The music would have to be loud enough and varied enough (e.g. DnB as opposed to classical) in order to make a significant impact upon the bitstream (such being the nature of VBR encoding) in relation to the voice. Not sure if that makes sense.
If you had two people speaking simultaneously with short pauses between words and they both spoke with the same loudness, it would be harder to separate the words. If one person said one word, and the other another, the resulting bits would be as if only one person had spoken, and what he/she spoke was a single messy mash of the two words.
Perhaps an analogy is in order... if quiet background music is represented by a drop of yellow paint, and loud voice is a pot full of blue paint, mix the two together and you get a very-slightly-green blue paint.
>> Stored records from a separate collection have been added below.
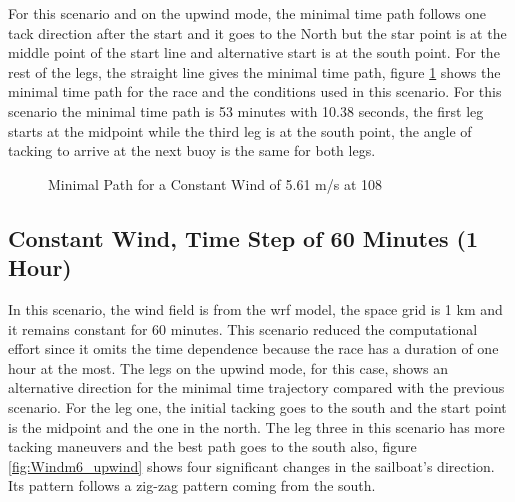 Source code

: For this scenario and on the upwind mode, the minimal time path follows one tack direction after the start and it goes to the North but the star point is at the middle point of the start line and alternative start is at the south point. For the rest of the legs, the straight line gives the minimal time path, figure \ref{fig:mtp_constWind} shows the minimal time path for the race and the conditions used in this scenario. For this scenario the minimal time path is 53 minutes with 10.38 seconds, the first leg starts at the midpoint while the third leg is at the south point, the angle of tacking to arrive at the next buoy is the same for both legs. \par  

\begin{figure} [hbt!]
  \centering
   \label{fig:windConst_times}
  \hfill
  \caption{Minimal Path for a Constant Wind of 5.61 m/s at 108 \degree} %
\label{fig:mtp_constWind}
\end{figure}


\subsection{Constant Wind, Time Step of 60 Minutes (1 Hour)}

In this scenario, the wind field is from the \acrshort{wrf} model, the space grid is 1 km and it remains constant for 60 minutes. This scenario reduced the computational effort since it omits the time dependence because the race has a duration of one hour at the most. The legs on the upwind mode, for this case, shows an alternative direction for the minimal time trajectory compared with the previous scenario. For the leg one, the initial tacking goes to the south and the start point is the midpoint and the one in the north. The leg three in this scenario has more tacking maneuvers and the best path goes to the south also, figure \ref{fig:Windm6_upwind} shows four significant changes in the sailboat's direction. Its pattern follows a zig-zag pattern coming from the south.  \par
The yellow wasn't substantial enough to significantly alter the result and anyone looking at the paint will say it's blue, despite there being some yellow in it.
If you have a *pot* of yellow paint (*loud* background music) and mix the two together, you have a completely green paint. You have no idea if this was the original colour paint, or a combination of a range of colours, and there is increased difficulty in determining what the original colours/shades were.
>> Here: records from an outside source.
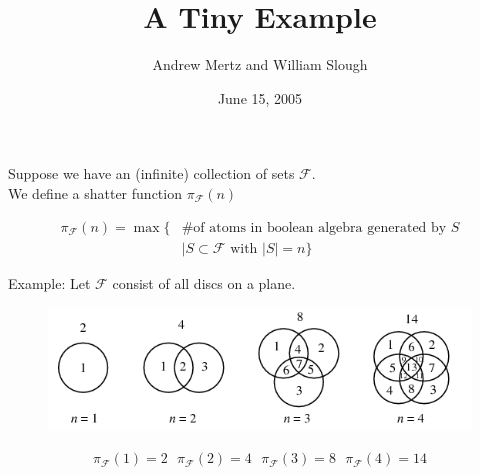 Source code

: \documentclass{beamer}
\title{A Tiny Example}
\author{Andrew Mertz and William Slough}
\date{June 15, 2005}
\newcommand{\F}{\mathcal F}
\begin{document}
\maketitle

\begin{frame}
	Suppose we have an (infinite) collection of sets $\F$. \\
	We define a shatter function $\pi_\F(n)$

	\begin{align*}
		\pi_\F(n) = \max \{ &\text {\# of atoms in boolean algebra generated by $S$} \\
		            &\mid S \subset \F \text{ with } |S| = n\}
	\end{align*}
\end{frame}

\begin{frame}
	Example: Let $\F$ consist of all discs on a plane.
	\begin{figure}[p]
    \centering
    \includegraphics[scale=0.75]{circle.png}
	\end{figure}
	\begin{align*}
		\pi_\F(1) = 2 \ \ \  \pi_\F(2) = 4 \ \ \  \pi_\F(3) = 8  \ \ \ \pi_\F(4) = 14
	\end{align*}
\end{frame}
\end{document}
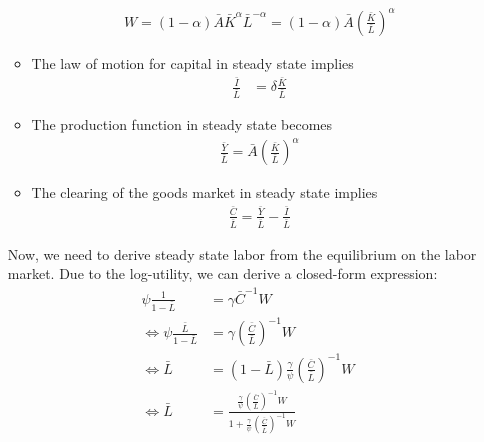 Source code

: \begin{enumerate}
\begin{solution}
\begin{itemize}
\begin{align*}
                            W =(1-\alpha) \bar{A}\bar{K}^\alpha \bar{L}^{-\alpha} = (1-\alpha)\bar{A} \left(\frac{\bar{K}}{\bar{L}}\right)^\alpha
                        \end{align*}
                  \item The law of motion for capital in steady state implies
                        \begin{align*}
                            \frac{\bar{I}}{\bar{L}} & = \delta\frac{\bar{K}}{\bar{L}}
                        \end{align*}
                  \item The production function in steady state becomes
                        \begin{align*}
                            \frac{\bar{Y}}{\bar{L}} = \bar{A} \left(\frac{\bar{K}}{\bar{L}}\right)^\alpha
                        \end{align*}
                  \item The clearing of the goods market in steady state implies
                        \begin{align*}
                            \frac{\bar{C}}{\bar{L}} = \frac{\bar{Y}}{\bar{L}} - \frac{\bar{I}}{\bar{L}}
                        \end{align*}
              \end{itemize}
              Now, we need to derive steady state labor from the equilibrium on the labor market. Due to the log-utility, we can derive a closed-form expression:
              \begin{align*}
                  \psi \frac{1}{1-\bar{L}}                       & = \gamma \bar{C}^{-1} W                                                                                                                     \\
                  \Leftrightarrow \psi \frac{\bar{L}}{1-\bar{L}} & = \gamma \left(\frac{\bar{C}}{\bar{L}}\right)^{-1} W                                                                                        \\
                  \Leftrightarrow \bar{L}                        & = (1-\bar{L})\frac{\gamma}{\psi} \left(\frac{\bar{C}}{\bar{L}}\right)^{-1} W                                                                \\
                  \Leftrightarrow \bar{L}                        & = \frac{\frac{\gamma}{\psi} \left(\frac{\bar{C}}{\bar{L}}\right)^{-1} W}{1+\frac{\gamma}{\psi} \left(\frac{\bar{C}}{\bar{L}}\right)^{-1} W} \\

\end{align*}
\end{solution}
\end{enumerate}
tl;dr - Music would need to be noisy and make your voice pretty indistinguishable to a machine
Exactly how is this news? Statistical analysis and pattern matching to derive content or crack encryption has been in the standard toolkit of cryptanalysts and cryptologists forever. That is why a good encryption algorithm needs to have good diffussion. Unfortunately good diffussion is not possible for the almost-realtime and streaming nature of VOIP. In this case having streaming with a fixed bitrate would fix most of the problem.
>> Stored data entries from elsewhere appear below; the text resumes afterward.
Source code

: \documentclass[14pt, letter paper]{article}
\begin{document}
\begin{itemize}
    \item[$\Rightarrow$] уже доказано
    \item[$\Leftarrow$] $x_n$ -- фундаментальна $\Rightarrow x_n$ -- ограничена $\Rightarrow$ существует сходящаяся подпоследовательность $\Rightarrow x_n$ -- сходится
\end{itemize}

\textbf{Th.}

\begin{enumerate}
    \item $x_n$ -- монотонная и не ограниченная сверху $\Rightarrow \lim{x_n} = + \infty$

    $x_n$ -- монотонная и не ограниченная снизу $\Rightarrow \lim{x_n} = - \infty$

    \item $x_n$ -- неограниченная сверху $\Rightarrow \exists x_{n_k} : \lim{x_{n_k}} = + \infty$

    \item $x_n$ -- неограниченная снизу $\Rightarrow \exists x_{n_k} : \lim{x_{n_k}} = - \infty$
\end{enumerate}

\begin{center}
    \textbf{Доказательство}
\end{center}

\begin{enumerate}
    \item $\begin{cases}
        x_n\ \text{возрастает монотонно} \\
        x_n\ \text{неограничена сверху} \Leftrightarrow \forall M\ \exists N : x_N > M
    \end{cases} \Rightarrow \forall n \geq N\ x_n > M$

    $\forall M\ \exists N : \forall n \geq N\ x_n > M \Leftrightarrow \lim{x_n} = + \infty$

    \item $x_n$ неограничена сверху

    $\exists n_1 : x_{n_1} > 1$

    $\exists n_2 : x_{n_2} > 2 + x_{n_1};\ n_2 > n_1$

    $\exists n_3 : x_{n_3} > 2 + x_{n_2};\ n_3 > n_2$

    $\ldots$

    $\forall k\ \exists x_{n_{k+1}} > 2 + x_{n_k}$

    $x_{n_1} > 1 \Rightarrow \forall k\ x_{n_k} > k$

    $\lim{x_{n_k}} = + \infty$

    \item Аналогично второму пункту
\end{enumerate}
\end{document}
It's news because they have improved upon previous methods in such a way that the feasability of the attack is increased and the accuracy of which can be constantly improved upon through sampling and training. Also because Skype is the main target for such an attack (popular and thought to be secure).
...it's partly due to time. The CELP family of voice codecs are rather old and based more on the need to optimize limited bandwidth. Security wasn't exactly in mind at the time, so perhaps a newer codec is needed. Then again, mobile devices have computing and power constraints as well, so developing one that is CBR, good quality, AND low bitrate will have some problems of its own.
My reading of the paper suggests that the root of the problem is that a certain phenome of a certain accent will encrypt to the same/similar string of bits every time with the same key. Essentially, they need to make the datastreams look truly random. Steganographic techniques should do the trick.
Unfortunately, this will mean more data has to go to and fro', and/or more computation will be required.